- _TASK TO COMPLETE_: Find and copy each line of the data that includes "napišemo".

- _RECORDS SUPPLIED_:
= Beginning of Section =

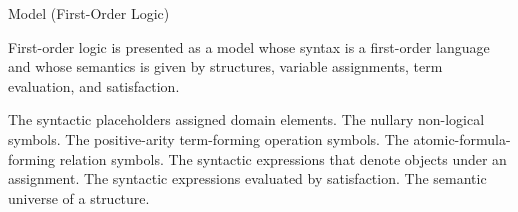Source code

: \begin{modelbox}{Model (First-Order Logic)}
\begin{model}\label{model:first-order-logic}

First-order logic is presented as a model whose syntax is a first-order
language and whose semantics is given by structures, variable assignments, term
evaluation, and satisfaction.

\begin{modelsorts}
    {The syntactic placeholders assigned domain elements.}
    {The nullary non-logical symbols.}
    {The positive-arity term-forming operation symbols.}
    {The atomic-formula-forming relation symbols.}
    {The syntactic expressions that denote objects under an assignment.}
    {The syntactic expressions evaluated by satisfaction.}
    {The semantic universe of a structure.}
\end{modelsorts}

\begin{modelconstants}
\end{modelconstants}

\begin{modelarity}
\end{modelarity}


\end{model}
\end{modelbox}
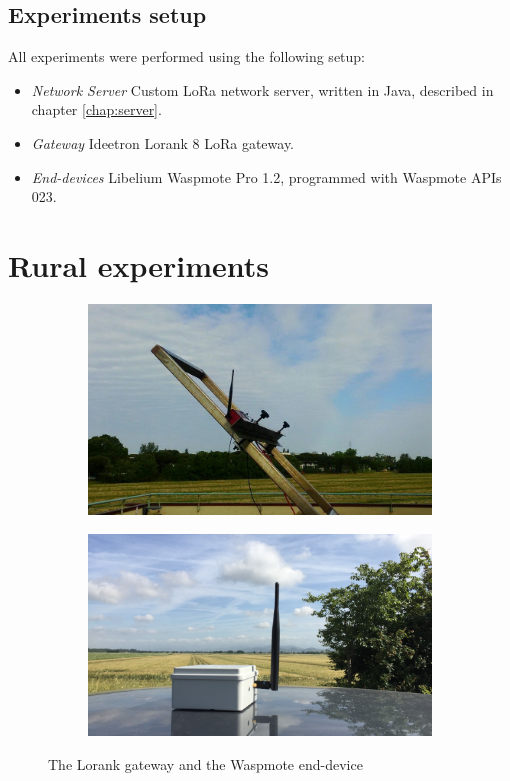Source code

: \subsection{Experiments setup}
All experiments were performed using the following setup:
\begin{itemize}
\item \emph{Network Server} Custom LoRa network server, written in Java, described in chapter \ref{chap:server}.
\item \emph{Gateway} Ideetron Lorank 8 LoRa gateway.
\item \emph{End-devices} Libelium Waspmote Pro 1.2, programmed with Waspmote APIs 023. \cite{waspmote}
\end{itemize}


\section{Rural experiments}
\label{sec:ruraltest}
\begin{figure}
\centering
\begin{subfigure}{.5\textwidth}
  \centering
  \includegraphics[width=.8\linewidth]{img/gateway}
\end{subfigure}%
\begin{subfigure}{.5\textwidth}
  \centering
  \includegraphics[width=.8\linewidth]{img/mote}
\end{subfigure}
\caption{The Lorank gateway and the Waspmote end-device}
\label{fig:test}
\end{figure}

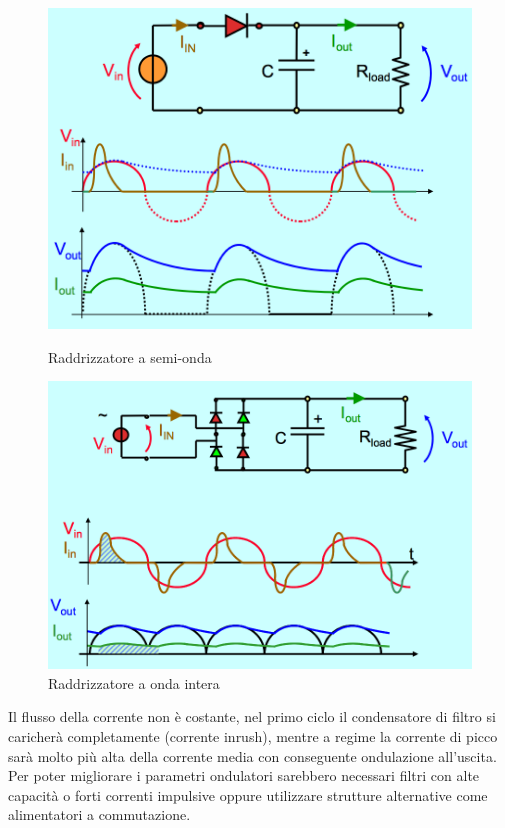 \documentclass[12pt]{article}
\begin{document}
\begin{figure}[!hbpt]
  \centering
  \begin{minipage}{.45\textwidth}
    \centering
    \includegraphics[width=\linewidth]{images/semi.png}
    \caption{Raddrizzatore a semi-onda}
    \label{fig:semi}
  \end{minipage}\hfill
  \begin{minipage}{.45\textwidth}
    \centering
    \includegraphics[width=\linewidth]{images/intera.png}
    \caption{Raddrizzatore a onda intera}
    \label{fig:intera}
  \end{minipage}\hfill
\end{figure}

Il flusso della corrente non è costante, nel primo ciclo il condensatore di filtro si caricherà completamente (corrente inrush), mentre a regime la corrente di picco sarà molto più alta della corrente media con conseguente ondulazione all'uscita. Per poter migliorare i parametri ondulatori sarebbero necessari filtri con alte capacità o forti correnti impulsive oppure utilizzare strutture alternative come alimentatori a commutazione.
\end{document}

= End of Section =
= Beginning of Section =

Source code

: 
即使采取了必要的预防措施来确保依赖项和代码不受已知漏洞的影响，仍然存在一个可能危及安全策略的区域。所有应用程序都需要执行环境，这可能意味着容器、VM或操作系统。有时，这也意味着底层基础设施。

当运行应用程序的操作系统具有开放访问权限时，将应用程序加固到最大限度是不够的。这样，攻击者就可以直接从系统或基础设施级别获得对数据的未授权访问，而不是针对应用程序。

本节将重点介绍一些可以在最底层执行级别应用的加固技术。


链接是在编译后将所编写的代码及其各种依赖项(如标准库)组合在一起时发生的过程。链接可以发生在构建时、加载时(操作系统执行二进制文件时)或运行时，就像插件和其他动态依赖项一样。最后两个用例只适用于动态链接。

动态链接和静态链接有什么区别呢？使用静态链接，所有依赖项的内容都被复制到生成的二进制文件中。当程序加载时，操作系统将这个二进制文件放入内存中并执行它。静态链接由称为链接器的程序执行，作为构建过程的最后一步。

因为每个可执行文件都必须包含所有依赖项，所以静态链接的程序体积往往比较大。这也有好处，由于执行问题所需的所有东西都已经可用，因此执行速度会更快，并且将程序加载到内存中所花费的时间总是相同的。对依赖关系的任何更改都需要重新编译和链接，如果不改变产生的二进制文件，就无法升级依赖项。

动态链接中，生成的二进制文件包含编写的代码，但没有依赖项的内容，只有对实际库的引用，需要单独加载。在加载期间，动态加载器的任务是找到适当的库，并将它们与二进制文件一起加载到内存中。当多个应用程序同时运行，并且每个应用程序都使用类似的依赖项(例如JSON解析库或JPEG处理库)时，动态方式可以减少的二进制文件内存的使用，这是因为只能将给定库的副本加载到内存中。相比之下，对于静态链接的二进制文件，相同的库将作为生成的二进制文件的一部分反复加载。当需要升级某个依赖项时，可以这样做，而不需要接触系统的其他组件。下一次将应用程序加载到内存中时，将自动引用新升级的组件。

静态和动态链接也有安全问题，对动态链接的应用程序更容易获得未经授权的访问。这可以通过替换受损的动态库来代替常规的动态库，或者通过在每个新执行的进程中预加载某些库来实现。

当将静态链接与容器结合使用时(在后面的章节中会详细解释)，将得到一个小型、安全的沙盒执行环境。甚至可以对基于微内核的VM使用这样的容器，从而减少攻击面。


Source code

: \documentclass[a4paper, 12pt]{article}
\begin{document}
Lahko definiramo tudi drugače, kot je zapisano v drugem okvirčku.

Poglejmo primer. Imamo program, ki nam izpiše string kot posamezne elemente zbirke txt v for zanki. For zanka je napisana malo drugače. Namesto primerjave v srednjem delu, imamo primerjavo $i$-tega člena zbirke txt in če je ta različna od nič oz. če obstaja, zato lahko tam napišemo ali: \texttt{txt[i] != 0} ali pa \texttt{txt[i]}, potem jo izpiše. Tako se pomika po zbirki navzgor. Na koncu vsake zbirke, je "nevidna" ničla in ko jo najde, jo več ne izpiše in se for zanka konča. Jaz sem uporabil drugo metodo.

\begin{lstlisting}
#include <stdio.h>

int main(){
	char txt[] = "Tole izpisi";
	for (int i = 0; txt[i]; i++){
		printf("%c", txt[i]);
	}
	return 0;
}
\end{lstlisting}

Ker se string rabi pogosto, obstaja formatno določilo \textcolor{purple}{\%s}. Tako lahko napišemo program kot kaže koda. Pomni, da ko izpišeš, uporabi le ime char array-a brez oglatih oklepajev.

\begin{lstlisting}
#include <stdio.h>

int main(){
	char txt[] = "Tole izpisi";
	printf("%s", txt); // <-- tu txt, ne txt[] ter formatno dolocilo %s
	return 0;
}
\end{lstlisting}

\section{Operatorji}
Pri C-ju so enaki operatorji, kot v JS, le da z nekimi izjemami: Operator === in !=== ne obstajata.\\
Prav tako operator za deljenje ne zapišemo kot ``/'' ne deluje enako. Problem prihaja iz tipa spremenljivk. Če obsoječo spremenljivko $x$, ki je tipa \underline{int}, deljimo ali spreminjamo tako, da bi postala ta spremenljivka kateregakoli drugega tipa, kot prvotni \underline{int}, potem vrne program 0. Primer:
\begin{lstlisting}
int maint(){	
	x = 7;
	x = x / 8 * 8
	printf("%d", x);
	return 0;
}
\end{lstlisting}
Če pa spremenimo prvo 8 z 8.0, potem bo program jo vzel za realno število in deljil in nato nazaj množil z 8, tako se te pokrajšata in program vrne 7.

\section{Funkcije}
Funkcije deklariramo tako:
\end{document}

= End of Section =
= Beginning of Section =

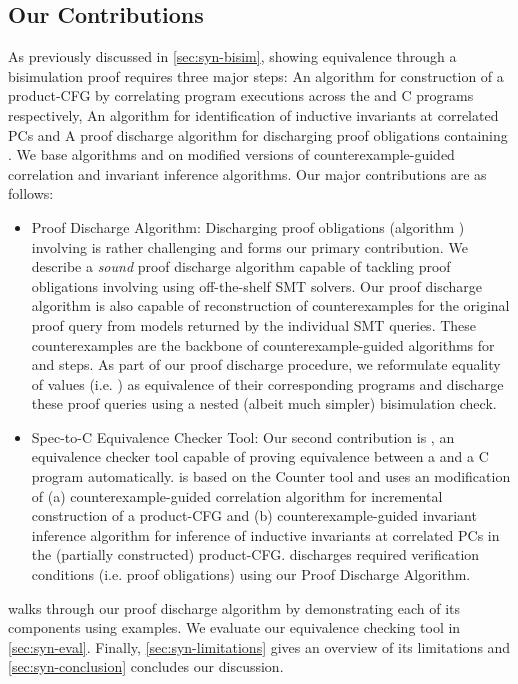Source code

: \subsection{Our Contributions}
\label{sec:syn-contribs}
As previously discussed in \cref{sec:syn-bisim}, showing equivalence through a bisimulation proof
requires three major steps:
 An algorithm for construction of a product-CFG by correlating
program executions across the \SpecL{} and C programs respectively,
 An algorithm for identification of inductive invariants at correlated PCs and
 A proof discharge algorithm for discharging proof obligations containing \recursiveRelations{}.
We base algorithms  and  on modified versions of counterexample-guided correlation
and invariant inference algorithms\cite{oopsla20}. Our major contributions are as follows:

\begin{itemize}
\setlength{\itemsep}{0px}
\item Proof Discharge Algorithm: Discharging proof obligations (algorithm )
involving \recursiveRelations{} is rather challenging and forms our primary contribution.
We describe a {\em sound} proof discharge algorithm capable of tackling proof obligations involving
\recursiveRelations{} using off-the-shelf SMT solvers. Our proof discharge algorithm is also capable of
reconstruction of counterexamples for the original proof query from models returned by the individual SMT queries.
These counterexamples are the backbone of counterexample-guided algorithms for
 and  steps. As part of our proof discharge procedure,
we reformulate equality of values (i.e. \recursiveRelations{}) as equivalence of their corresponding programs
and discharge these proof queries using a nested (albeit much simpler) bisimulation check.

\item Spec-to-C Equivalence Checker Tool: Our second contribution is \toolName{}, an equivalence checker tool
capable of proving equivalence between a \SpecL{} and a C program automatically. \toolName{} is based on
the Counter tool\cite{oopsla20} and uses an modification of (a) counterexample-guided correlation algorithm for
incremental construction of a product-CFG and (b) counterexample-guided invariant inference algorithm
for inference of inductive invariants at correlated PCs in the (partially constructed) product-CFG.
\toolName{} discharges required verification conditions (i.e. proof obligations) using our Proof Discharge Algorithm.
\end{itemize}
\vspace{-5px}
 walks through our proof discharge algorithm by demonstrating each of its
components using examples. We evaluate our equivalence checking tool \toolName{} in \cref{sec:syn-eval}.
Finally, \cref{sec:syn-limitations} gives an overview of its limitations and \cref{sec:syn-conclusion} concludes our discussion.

= End of Section =

- _SOLUTION_:
Poglejmo primer. Imamo program, ki nam izpiše string kot posamezne elemente zbirke txt v for zanki. For zanka je napisana malo drugače. Namesto primerjave v srednjem delu, imamo primerjavo $i$-tega člena zbirke txt in če je ta različna od nič oz. če obstaja, zato lahko tam napišemo ali: \texttt{txt[i] != 0} ali pa \texttt{txt[i]}, potem jo izpiše. Tako se pomika po zbirki navzgor. Na koncu vsake zbirke, je "nevidna" ničla in ko jo najde, jo več ne izpiše in se for zanka konča. Jaz sem uporabil drugo metodo.
Ker se string rabi pogosto, obstaja formatno določilo \textcolor{purple}{\%s}. Tako lahko napišemo program kot kaže koda. Pomni, da ko izpišeš, uporabi le ime char array-a brez oglatih oklepajev.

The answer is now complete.